▸ **Records supplied**
____

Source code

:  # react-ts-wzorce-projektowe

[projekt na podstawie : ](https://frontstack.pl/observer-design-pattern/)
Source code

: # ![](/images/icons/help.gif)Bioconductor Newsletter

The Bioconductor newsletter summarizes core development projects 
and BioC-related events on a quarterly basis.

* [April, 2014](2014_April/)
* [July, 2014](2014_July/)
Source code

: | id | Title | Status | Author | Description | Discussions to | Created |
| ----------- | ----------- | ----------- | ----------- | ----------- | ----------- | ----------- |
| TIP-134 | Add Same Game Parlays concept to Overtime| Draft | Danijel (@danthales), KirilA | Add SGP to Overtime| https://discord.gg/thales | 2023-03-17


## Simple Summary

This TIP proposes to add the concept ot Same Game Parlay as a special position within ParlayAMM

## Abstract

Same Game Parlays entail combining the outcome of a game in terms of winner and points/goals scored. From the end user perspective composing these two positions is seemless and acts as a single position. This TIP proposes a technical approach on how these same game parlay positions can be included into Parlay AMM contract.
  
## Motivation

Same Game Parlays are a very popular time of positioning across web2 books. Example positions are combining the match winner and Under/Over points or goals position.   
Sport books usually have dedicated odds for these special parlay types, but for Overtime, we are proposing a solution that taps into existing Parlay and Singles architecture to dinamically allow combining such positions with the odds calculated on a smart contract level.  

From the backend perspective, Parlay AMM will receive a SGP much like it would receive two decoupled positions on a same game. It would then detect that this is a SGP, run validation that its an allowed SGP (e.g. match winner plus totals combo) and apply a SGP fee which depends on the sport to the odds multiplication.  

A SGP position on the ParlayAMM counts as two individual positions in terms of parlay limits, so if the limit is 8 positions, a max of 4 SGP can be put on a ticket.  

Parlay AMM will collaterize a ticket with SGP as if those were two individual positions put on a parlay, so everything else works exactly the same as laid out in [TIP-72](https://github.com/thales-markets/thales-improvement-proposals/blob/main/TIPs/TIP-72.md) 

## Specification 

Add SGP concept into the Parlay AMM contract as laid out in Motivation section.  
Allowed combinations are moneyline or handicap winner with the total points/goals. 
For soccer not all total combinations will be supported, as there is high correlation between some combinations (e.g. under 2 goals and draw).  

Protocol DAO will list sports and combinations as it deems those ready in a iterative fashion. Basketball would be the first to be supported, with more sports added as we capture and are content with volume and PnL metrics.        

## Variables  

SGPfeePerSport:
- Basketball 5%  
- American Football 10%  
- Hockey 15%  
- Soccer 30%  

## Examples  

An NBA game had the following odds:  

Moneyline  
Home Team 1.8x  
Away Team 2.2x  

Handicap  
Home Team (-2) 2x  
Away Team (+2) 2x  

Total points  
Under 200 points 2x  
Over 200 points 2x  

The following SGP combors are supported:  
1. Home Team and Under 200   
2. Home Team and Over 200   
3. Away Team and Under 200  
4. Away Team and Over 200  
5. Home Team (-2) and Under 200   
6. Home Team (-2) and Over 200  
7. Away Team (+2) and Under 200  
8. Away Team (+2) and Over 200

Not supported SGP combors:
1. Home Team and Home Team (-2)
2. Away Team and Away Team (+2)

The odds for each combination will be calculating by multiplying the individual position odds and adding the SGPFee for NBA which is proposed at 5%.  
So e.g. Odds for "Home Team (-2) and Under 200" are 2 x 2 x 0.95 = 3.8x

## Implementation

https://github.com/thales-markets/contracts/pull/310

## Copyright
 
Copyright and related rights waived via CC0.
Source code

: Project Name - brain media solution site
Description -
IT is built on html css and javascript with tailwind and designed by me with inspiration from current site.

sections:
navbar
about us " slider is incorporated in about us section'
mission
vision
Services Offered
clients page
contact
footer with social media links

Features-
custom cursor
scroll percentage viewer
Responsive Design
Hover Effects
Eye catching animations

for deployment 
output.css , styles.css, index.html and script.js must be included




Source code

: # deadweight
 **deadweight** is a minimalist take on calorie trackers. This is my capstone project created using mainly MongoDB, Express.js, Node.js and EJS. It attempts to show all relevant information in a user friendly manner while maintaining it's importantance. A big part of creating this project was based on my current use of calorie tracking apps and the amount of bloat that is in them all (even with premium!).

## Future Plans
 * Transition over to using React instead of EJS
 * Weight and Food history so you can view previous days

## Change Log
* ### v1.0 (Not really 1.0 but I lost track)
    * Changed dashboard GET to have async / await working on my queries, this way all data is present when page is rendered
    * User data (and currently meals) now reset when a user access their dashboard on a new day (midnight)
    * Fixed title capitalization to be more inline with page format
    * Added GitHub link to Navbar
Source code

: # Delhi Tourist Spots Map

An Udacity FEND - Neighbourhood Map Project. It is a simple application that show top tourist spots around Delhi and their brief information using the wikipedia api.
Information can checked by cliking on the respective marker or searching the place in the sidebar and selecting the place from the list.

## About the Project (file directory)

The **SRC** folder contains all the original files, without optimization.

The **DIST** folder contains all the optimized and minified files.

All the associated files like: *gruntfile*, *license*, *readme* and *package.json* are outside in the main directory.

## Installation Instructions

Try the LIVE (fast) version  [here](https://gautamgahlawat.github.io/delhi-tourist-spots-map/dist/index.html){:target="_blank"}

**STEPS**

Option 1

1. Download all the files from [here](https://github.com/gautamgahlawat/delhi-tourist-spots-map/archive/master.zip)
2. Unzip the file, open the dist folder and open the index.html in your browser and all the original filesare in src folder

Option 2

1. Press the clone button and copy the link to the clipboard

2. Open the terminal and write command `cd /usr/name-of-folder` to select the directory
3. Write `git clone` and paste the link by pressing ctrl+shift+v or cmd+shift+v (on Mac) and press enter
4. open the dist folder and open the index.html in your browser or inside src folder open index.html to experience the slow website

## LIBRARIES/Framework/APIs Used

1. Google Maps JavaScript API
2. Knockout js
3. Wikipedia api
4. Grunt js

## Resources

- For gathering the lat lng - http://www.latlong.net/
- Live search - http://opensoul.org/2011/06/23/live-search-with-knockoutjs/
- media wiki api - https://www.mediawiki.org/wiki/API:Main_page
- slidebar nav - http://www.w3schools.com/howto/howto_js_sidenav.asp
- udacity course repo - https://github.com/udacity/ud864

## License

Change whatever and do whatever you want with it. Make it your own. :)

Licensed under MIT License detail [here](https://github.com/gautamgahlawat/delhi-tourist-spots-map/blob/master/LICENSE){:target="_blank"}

____

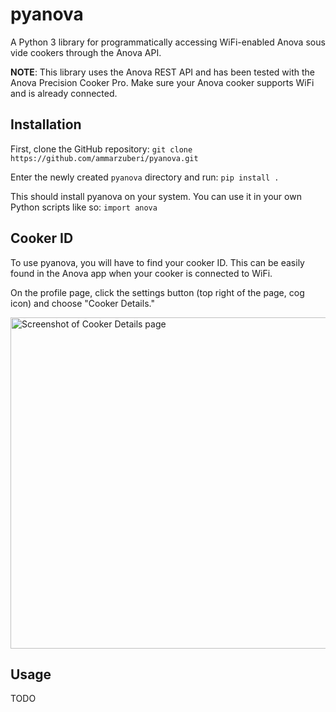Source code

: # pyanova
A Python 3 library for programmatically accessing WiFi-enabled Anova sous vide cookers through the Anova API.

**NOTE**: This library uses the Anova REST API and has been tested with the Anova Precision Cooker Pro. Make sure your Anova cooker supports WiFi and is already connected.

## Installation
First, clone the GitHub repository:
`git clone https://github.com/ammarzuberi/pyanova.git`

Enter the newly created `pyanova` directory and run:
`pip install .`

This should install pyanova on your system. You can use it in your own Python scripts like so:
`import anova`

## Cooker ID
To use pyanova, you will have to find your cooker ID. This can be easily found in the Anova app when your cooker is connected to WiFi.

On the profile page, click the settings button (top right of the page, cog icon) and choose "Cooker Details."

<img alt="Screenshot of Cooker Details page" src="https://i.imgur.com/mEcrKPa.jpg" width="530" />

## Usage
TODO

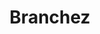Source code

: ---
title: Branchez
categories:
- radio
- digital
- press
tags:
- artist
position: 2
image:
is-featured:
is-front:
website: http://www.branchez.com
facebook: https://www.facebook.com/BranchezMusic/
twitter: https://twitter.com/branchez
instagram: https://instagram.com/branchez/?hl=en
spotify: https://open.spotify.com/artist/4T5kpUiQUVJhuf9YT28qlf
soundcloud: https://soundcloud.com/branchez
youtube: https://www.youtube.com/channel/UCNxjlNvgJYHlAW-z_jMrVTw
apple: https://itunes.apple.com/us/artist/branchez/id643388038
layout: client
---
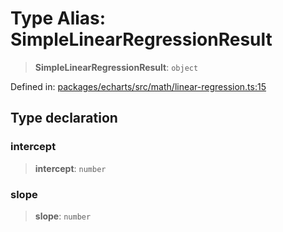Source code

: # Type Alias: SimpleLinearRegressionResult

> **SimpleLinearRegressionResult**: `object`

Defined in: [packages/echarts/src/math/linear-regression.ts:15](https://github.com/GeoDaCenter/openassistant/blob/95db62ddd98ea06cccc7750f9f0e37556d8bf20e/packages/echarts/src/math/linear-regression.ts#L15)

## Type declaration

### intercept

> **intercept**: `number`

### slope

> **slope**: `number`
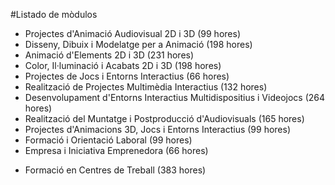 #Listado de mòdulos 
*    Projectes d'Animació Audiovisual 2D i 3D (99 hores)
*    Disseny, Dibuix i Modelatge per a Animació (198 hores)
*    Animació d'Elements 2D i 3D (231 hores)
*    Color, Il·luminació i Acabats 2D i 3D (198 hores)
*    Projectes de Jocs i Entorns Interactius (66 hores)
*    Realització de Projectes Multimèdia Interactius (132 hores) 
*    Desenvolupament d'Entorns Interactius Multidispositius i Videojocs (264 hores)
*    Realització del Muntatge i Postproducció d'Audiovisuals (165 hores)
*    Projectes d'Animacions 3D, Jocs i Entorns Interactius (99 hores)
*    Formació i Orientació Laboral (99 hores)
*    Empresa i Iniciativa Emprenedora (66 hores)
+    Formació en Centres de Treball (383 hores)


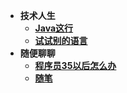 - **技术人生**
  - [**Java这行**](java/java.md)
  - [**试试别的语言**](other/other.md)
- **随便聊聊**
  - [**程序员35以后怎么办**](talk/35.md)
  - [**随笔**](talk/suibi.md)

____

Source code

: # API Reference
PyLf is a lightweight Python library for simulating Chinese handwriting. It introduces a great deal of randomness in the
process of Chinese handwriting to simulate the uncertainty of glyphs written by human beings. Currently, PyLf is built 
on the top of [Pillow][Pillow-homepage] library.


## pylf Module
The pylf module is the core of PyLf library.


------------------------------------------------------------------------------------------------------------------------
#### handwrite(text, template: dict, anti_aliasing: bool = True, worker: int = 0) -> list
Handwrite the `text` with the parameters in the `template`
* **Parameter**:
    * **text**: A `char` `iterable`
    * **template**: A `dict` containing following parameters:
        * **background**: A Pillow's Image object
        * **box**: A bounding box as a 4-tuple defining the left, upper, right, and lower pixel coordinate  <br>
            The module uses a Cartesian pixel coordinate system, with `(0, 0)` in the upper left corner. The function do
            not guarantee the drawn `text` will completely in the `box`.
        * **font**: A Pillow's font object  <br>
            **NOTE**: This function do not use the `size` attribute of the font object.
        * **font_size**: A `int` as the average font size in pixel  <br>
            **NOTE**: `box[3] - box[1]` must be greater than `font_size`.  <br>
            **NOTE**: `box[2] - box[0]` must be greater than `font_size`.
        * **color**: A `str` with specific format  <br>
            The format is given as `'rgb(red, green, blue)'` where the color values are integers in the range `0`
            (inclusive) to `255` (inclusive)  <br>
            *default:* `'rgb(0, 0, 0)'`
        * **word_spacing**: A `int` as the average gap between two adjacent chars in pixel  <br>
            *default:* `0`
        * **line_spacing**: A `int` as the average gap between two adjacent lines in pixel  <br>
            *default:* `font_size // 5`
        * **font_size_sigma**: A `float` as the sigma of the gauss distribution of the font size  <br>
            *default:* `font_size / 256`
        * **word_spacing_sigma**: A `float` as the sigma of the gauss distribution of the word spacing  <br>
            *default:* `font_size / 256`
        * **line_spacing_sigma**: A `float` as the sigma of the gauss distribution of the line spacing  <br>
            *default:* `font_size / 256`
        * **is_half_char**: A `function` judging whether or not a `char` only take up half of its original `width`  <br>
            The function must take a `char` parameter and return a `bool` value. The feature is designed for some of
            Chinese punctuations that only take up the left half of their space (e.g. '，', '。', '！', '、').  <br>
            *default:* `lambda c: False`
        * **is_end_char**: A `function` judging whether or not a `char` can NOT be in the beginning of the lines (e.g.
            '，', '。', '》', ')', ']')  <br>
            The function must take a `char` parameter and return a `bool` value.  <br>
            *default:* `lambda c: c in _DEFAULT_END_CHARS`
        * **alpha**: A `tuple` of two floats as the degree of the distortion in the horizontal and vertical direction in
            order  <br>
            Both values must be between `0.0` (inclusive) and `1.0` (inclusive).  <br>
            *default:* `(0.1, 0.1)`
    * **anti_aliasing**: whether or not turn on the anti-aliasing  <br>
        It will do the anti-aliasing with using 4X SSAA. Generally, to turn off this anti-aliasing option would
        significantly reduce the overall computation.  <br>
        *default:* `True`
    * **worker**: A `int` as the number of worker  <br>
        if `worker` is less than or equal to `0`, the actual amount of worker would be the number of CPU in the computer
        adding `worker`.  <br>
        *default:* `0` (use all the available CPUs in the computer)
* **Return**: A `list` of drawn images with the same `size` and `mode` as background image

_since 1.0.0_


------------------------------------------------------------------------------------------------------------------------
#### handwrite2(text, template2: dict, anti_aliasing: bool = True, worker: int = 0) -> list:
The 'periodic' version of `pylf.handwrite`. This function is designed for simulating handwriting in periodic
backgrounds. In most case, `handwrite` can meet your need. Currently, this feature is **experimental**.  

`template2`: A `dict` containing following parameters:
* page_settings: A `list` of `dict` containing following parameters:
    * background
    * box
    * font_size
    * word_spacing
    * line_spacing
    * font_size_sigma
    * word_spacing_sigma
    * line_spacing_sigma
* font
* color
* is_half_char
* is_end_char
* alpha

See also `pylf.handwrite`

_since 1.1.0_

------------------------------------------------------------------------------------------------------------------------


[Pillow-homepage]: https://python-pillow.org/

____

▸ **Exercise prompt**
Give an exact copy of the lines above from the line with "in the computer)" up to and including the line with "[Pillow-homepage]: https://python-pillow.org/", and leave everything else out.

▸ **Task response**
        *default:* `0` (use all the available CPUs in the computer)
* **Return**: A `list` of drawn images with the same `size` and `mode` as background image

_since 1.0.0_


------------------------------------------------------------------------------------------------------------------------
#### handwrite2(text, template2: dict, anti_aliasing: bool = True, worker: int = 0) -> list:
The 'periodic' version of `pylf.handwrite`. This function is designed for simulating handwriting in periodic
backgrounds. In most case, `handwrite` can meet your need. Currently, this feature is **experimental**.  

`template2`: A `dict` containing following parameters:
* page_settings: A `list` of `dict` containing following parameters:
    * background
    * box
    * font_size
    * word_spacing
    * line_spacing
    * font_size_sigma
    * word_spacing_sigma
    * line_spacing_sigma
* font
* color
* is_half_char
* is_end_char
* alpha

See also `pylf.handwrite`

_since 1.1.0_

------------------------------------------------------------------------------------------------------------------------


[Pillow-homepage]: https://python-pillow.org/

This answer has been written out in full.